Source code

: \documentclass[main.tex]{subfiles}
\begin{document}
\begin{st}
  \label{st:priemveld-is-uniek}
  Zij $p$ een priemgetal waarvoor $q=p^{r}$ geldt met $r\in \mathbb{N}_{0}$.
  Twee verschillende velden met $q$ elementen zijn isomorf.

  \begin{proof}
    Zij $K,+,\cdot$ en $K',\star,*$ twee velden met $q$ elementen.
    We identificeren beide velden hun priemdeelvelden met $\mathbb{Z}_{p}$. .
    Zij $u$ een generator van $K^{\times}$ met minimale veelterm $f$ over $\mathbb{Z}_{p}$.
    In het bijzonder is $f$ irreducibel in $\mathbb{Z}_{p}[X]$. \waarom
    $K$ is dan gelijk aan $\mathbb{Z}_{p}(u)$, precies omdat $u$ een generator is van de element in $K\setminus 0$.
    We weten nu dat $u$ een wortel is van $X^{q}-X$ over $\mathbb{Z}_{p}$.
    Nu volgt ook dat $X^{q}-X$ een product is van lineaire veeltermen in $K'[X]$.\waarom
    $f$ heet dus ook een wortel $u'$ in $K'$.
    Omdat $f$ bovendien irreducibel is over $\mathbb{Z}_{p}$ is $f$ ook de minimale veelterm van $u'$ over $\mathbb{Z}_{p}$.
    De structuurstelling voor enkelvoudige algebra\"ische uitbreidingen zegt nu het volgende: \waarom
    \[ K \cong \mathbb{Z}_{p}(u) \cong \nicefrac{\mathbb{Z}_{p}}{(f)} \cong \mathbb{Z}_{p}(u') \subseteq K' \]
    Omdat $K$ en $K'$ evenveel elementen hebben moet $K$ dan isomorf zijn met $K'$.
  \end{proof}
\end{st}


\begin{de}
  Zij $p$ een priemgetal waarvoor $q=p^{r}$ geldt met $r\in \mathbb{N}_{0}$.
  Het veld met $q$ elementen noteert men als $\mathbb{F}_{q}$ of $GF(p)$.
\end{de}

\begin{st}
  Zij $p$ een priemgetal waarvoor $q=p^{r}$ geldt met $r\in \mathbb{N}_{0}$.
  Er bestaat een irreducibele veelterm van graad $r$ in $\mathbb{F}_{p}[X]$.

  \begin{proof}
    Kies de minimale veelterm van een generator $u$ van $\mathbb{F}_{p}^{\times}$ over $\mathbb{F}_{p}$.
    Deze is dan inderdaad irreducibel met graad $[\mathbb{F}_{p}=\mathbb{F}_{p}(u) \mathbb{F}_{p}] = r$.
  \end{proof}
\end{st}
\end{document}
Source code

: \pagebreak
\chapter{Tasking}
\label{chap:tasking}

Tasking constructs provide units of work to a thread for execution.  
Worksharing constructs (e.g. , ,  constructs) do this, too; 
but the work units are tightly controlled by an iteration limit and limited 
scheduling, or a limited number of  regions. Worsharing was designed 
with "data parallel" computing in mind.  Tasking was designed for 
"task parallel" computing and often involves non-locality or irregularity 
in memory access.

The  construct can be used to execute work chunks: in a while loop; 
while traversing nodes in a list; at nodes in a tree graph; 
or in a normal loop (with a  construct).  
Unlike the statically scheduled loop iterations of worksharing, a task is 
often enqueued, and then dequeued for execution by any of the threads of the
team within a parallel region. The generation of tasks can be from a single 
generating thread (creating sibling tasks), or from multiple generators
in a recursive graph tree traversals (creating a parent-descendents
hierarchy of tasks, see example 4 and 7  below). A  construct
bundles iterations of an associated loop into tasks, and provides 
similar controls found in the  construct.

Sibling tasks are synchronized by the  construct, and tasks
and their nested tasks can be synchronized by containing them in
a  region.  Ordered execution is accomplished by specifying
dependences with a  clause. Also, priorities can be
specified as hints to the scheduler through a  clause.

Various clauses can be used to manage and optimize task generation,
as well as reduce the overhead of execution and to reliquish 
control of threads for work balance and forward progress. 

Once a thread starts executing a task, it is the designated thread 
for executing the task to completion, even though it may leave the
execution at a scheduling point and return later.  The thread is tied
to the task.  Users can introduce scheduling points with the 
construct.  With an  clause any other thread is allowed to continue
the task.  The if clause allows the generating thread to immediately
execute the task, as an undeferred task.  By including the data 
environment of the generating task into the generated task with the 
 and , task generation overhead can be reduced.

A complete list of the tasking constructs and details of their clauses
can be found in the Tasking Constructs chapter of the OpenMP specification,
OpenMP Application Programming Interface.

————————

__Aim of the exercise__.
Lines of the listing above that contain the word "wortel" must all be copied.

__Result__.
    We weten nu dat $u$ een wortel is van $X^{q}-X$ over $\mathbb{Z}_{p}$.
    $f$ heet dus ook een wortel $u'$ in $K'$.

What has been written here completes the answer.